Provided information:

▼

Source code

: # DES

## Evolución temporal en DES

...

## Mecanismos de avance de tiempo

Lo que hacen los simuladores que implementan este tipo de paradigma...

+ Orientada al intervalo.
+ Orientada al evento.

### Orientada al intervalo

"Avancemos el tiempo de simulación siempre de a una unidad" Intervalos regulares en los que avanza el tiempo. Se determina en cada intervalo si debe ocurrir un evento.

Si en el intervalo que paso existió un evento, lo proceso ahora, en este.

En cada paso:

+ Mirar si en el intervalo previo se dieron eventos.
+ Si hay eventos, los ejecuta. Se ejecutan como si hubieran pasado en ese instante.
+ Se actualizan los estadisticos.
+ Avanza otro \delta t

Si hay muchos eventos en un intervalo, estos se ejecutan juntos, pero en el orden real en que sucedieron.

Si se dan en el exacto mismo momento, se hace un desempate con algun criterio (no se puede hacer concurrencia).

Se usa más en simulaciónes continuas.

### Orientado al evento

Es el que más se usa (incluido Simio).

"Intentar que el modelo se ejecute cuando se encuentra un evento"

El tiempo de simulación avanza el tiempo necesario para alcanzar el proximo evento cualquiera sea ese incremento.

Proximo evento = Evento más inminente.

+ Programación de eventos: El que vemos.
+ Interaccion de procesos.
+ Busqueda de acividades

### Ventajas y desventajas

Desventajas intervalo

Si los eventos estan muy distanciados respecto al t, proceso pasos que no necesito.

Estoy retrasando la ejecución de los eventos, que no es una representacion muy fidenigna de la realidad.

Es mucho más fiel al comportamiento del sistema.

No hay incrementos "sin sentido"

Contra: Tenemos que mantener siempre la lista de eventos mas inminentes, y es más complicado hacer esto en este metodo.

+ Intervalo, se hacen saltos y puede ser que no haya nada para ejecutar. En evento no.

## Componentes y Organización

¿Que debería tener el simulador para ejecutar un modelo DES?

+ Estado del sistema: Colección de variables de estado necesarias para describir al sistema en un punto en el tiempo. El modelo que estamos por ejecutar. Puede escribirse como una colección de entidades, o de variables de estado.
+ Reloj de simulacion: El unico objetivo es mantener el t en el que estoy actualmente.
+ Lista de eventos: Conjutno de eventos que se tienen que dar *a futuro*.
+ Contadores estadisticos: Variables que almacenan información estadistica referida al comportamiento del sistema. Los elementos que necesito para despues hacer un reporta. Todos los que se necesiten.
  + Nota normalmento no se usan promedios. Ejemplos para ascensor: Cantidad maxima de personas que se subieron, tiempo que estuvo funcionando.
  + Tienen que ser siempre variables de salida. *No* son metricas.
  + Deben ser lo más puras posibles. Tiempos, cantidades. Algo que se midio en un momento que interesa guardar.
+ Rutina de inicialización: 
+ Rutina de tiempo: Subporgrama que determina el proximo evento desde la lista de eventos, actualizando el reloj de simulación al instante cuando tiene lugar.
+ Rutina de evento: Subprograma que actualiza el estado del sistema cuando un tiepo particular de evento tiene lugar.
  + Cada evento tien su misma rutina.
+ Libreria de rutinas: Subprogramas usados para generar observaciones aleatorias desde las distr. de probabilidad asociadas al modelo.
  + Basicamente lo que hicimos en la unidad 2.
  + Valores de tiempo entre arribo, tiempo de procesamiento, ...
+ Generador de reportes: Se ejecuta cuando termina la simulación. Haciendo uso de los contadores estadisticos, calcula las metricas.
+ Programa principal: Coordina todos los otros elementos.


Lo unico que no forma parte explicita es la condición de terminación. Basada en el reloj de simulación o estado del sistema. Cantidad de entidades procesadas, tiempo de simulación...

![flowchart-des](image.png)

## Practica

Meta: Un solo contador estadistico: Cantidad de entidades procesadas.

▲

Work instructions:
Repeat the material word for word.

Exercise answer:
Source code

: # DES

## Evolución temporal en DES

...

## Mecanismos de avance de tiempo

Lo que hacen los simuladores que implementan este tipo de paradigma...

+ Orientada al intervalo.
+ Orientada al evento.

### Orientada al intervalo

"Avancemos el tiempo de simulación siempre de a una unidad" Intervalos regulares en los que avanza el tiempo. Se determina en cada intervalo si debe ocurrir un evento.

Si en el intervalo que paso existió un evento, lo proceso ahora, en este.

En cada paso:

+ Mirar si en el intervalo previo se dieron eventos.
+ Si hay eventos, los ejecuta. Se ejecutan como si hubieran pasado en ese instante.
+ Se actualizan los estadisticos.
+ Avanza otro \delta t

Si hay muchos eventos en un intervalo, estos se ejecutan juntos, pero en el orden real en que sucedieron.

Si se dan en el exacto mismo momento, se hace un desempate con algun criterio (no se puede hacer concurrencia).

Se usa más en simulaciónes continuas.

### Orientado al evento

Es el que más se usa (incluido Simio).

"Intentar que el modelo se ejecute cuando se encuentra un evento"

El tiempo de simulación avanza el tiempo necesario para alcanzar el proximo evento cualquiera sea ese incremento.

Proximo evento = Evento más inminente.

+ Programación de eventos: El que vemos.
+ Interaccion de procesos.
+ Busqueda de acividades

### Ventajas y desventajas

Desventajas intervalo

Si los eventos estan muy distanciados respecto al t, proceso pasos que no necesito.

Estoy retrasando la ejecución de los eventos, que no es una representacion muy fidenigna de la realidad.

Es mucho más fiel al comportamiento del sistema.

No hay incrementos "sin sentido"

Contra: Tenemos que mantener siempre la lista de eventos mas inminentes, y es más complicado hacer esto en este metodo.

+ Intervalo, se hacen saltos y puede ser que no haya nada para ejecutar. En evento no.

## Componentes y Organización

¿Que debería tener el simulador para ejecutar un modelo DES?

+ Estado del sistema: Colección de variables de estado necesarias para describir al sistema en un punto en el tiempo. El modelo que estamos por ejecutar. Puede escribirse como una colección de entidades, o de variables de estado.
+ Reloj de simulacion: El unico objetivo es mantener el t en el que estoy actualmente.
+ Lista de eventos: Conjutno de eventos que se tienen que dar *a futuro*.
+ Contadores estadisticos: Variables que almacenan información estadistica referida al comportamiento del sistema. Los elementos que necesito para despues hacer un reporta. Todos los que se necesiten.
  + Nota normalmento no se usan promedios. Ejemplos para ascensor: Cantidad maxima de personas que se subieron, tiempo que estuvo funcionando.
  + Tienen que ser siempre variables de salida. *No* son metricas.
  + Deben ser lo más puras posibles. Tiempos, cantidades. Algo que se midio en un momento que interesa guardar.
+ Rutina de inicialización: 
+ Rutina de tiempo: Subporgrama que determina el proximo evento desde la lista de eventos, actualizando el reloj de simulación al instante cuando tiene lugar.
+ Rutina de evento: Subprograma que actualiza el estado del sistema cuando un tiepo particular de evento tiene lugar.
  + Cada evento tien su misma rutina.
+ Libreria de rutinas: Subprogramas usados para generar observaciones aleatorias desde las distr. de probabilidad asociadas al modelo.
  + Basicamente lo que hicimos en la unidad 2.
  + Valores de tiempo entre arribo, tiempo de procesamiento, ...
+ Generador de reportes: Se ejecuta cuando termina la simulación. Haciendo uso de los contadores estadisticos, calcula las metricas.
+ Programa principal: Coordina todos los otros elementos.


Lo unico que no forma parte explicita es la condición de terminación. Basada en el reloj de simulación o estado del sistema. Cantidad de entidades procesadas, tiempo de simulación...

![flowchart-des](image.png)

## Practica

Meta: Un solo contador estadistico: Cantidad de entidades procesadas.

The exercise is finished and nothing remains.